> **Material supplied**

--- START ---

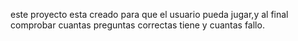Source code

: este proyecto esta creado para que el usuario pueda jugar,y  al final comprobar cuantas preguntas correctas tiene  y cuantas  fallo.
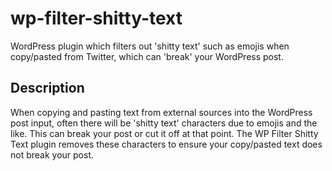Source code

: wp-filter-shitty-text
=====================

WordPress plugin which filters out 'shitty text' such as emojis when copy/pasted from Twitter, which can 'break' your WordPress post.


Description
-----------

When copying and pasting text from external sources into the WordPress post input, often there will be 'shitty text' characters due to emojis and the like. This can break your post or cut it off at that point. The WP Filter Shitty Text plugin removes these characters to ensure your copy/pasted text does not break your post.
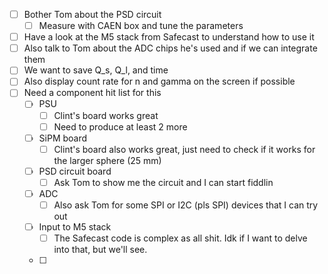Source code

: - [ ] Bother Tom about the PSD circuit
	- [ ] Measure with CAEN box and tune the parameters
- [ ] Have a look at the M5 stack from Safecast to understand how to use it
- [ ] Also talk to Tom about the ADC chips he's used and if we can integrate them
- [ ] We want to save Q_s, Q_l, and time
- [ ] Also display count rate for n and gamma on the screen if possible
- [ ] Need a component hit list for this
	- [ ] PSU
		- [ ] Clint's board works great
		- [ ] Need to produce at least 2 more
	- [ ] SiPM board
		- [ ] Clint's board also works great, just need to check if it works for the larger sphere (25 mm)
	- [ ] PSD circuit board
		- [ ] Ask Tom to show me the circuit and I can start fiddlin
	- [ ] ADC
		- [ ] Also ask Tom for some SPI or I2C (pls SPI) devices that I can try out
	- [ ] Input to M5 stack
		- [ ] The Safecast code is complex as all shit. Idk if I want to delve into that, but we'll see.
	- [ ] 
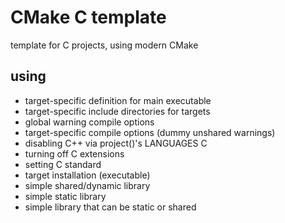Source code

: # CMake C template

template for C projects, using modern CMake

## using

- target-specific definition for main executable
- target-specific include directories for targets
- global warning compile options
- target-specific compile options (dummy unshared warnings)
- disabling C++ via project()'s LANGUAGES C
- turning off C extensions
- setting C standard
- target installation (executable)
- simple shared/dynamic library
- simple static library
- simple library that can be static or shared
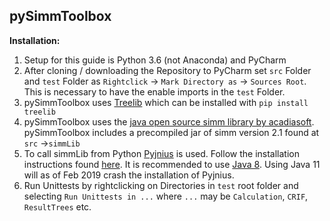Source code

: **pySimmToolbox**
--------

**Installation:**

1. Setup for this guide is Python 3.6 (not Anaconda) and PyCharm
2. After cloning / downloading the Repository to PyCharm set `src` Folder and `test` Folder as `Rightclick` &rarr; `Mark Directory as` &rarr; `Sources Root`.  
This is necessary to have the enable imports in the `test` Folder.
3. pySimmToolbox uses [Treelib](https://treelib.readthedocs.io/en/latest/) which can be installed with
`pip install treelib`
4. pySimmToolbox uses the [java open source simm library by acadiasoft](https://github.com/AcadiaSoft/simm-lib "simm-lib"). pySimmToolbox includes a precompiled jar of simm version 2.1 found at `src` &rarr;`simmLib`
5. To call simmLib from Python [Pyjnius](https://pyjnius.readthedocs.io/en/stable/index.html) is used. Follow the installation instructions found [here](https://pyjnius.readthedocs.io/en/stable/installation.html#installation-for-windows "Pyjnius installation for Windows"). It is recommended to use [Java 8](https://www.oracle.com/technetwork/java/javase/downloads/jdk8-downloads-2133151.html). Using Java 11 will as of Feb 2019 crash the installation of Pyjnius.
6. Run Unittests by rightclicking on Directories in `test` root folder and selecting `Run Unittests in ...` where `...` may be `Calculation`, `CRIF`, `ResultTrees` etc.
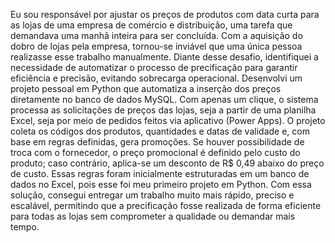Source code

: Eu sou responsável por ajustar os preços de produtos com data curta para as lojas de uma empresa de comércio e distribuição, uma tarefa que demandava uma manhã inteira para ser concluída. Com a aquisição do dobro de lojas pela empresa, tornou-se inviável que uma única pessoa realizasse esse trabalho manualmente.
Diante desse desafio, identifiquei a necessidade de automatizar o processo de precificação para garantir eficiência e precisão, evitando sobrecarga operacional.
Desenvolvi um projeto pessoal em Python que automatiza a inserção dos preços diretamente no banco de dados MySQL. Com apenas um clique, o sistema processa as solicitações de preços das lojas, seja a partir de uma planilha Excel, seja por meio de pedidos feitos via aplicativo (Power Apps). O projeto coleta os códigos dos produtos, quantidades e datas de validade e, com base em regras definidas, gera promoções. Se houver possibilidade de troca com o fornecedor, o preço promocional é definido pelo custo do produto; caso contrário, aplica-se um desconto de R$ 0,49 abaixo do preço de custo. Essas regras foram inicialmente estruturadas em um banco de dados no Excel, pois esse foi meu primeiro projeto em Python.
Com essa solução, consegui entregar um trabalho muito mais rápido, preciso e escalável, permitindo que a precificação fosse realizada de forma eficiente para todas as lojas sem comprometer a qualidade ou demandar mais tempo.
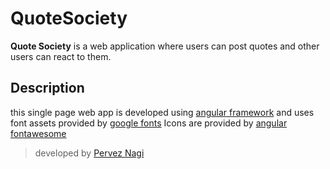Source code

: # QuoteSociety

**Quote Society** is a web application where users can post quotes and other users can react to them.

## Description
this single page web app is developed using [angular framework](https://angular.io/)
and uses font assets provided by [google fonts](https://fonts.google.com/)
Icons are provided by [angular fontawesome](https://github.com/FortAwesome/angular-fontawesome)

>developed by [Pervez Nagi](https://github.com/ismailPervez)

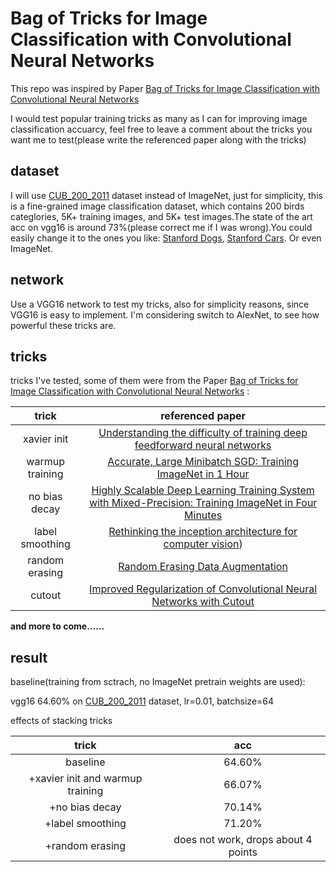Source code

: # Bag of Tricks for Image Classification with Convolutional Neural Networks 


This repo was inspired by Paper [Bag of Tricks for Image Classification with Convolutional Neural Networks](https://arxiv.org/abs/1812.01187)

I would test popular training tricks as many as I can for improving image classification accuarcy, feel
free to leave a comment about the tricks you want me to test(please write the referenced paper along with
the tricks)

## dataset

I will use [CUB_200_2011](http://www.vision.caltech.edu/visipedia/CUB-200-2011.html) dataset instead of ImageNet,
just for simplicity, this is a fine-grained image classification dataset, which contains 200 birds categlories, 
5K+ training images, and 5K+ test images.The state of the art acc on vgg16 is around 73%(please correct me if 
I was wrong).You could easily change it to the ones you like: [Stanford Dogs](http://vision.stanford.edu/aditya86/ImageNetDogs/), [Stanford Cars](http://vision.stanford.edu/aditya86/ImageNetDogs/).
Or even ImageNet.

## network

Use a VGG16 network to test my tricks, also for simplicity reasons, since VGG16 is easy to implement. I'm considering
switch to AlexNet, to see how powerful these tricks are.

## tricks

tricks I've tested, some of them were from the Paper [Bag of Tricks for Image Classification with Convolutional Neural Networks](https://arxiv.org/abs/1812.01187) :

|trick|referenced paper|
|:---:|:---:|
|xavier init|[Understanding the difficulty of training deep feedforward neural networks](http://proceedings.mlr.press/v9/glorot10a/glorot10a.pdf)|
|warmup training|[Accurate, Large Minibatch SGD: Training ImageNet in 1 Hour](https://arxiv.org/abs/1706.02677v2)|
|no bias decay|[Highly Scalable Deep Learning Training System with Mixed-Precision: Training ImageNet in Four Minutes](https://arxiv.org/abs/1807.11205vx)|
|label smoothing|[Rethinking the inception architecture for computer vision](https://arxiv.org/abs/1512.00567v3))|
|random erasing|[Random Erasing Data Augmentation](https://arxiv.org/abs/1708.04896v2)|
|cutout|[Improved Regularization of Convolutional Neural Networks with Cutout](https://arxiv.org/abs/1708.04552v2)|

**and more to come......**

## result

baseline(training from sctrach, no ImageNet pretrain weights are used): 

vgg16 64.60% on [CUB_200_2011](http://www.vision.caltech.edu/visipedia/CUB-200-2011.html) dataset, lr=0.01, batchsize=64

effects of stacking tricks 

|trick|acc|
|:---:|:---:|
|baseline|64.60%|
|+xavier init and warmup training|66.07%|
|+no bias decay|70.14%|
|+label smoothing|71.20%|
|+random erasing|does not work, drops about 4 points|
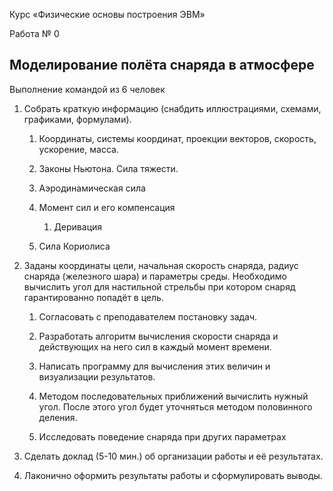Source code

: Курс «Физические основы построения ЭВМ»

Работа № 0

Моделирование полёта снаряда в атмосфере
----------------------------------------

Выполнение командой из 6 человек

1. Собрать краткую информацию (снабдить иллюстрациями, схемами, графиками, формулами).

	1. Координаты, системы координат, проекции векторов, скорость, ускорение, масса.

	2. Законы Ньютона. Сила тяжести.

	3. Аэродинамическая сила

	4. Момент сил и его компенсация

		1. Деривация

	5. Сила Кориолиса

2. Заданы координаты цели, начальная скорость снаряда, радиус снаряда (железного шара) и параметры среды. Необходимо вычислить угол для настильной стрельбы при котором снаряд гарантированно попадёт в цель.

	1. Согласовать с преподавателем постановку задач.

	2. Разработать алгоритм вычисления скорости снаряда и действующих на него сил в каждый момент времени.  

	3. Написать программу для вычисления этих величин и визуализации результатов.

	4. Методом последовательных приближений вычислить нужный угол. После этого угол будет уточняться методом половинного деления.

	5. Исследовать поведение снаряда при других параметрах

3. Сделать доклад (5-10 мин.) об организации работы и её результатах.
4. Лаконично оформить результаты работы и сформулировать выводы.
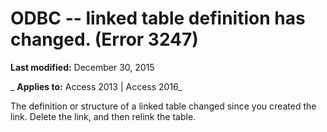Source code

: 
# ODBC -- linked table definition has changed. (Error 3247)

 **Last modified:** December 30, 2015

 _ **Applies to:** Access 2013 | Access 2016_

The definition or structure of a linked table changed since you created the link. Delete the link, and then relink the table.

--- END ---

> **Exercise**
Every line in the data that holds the string "baseline" should be copied.

> **Written reply**
baseline(training from sctrach, no ImageNet pretrain weights are used): 
|baseline|64.60%|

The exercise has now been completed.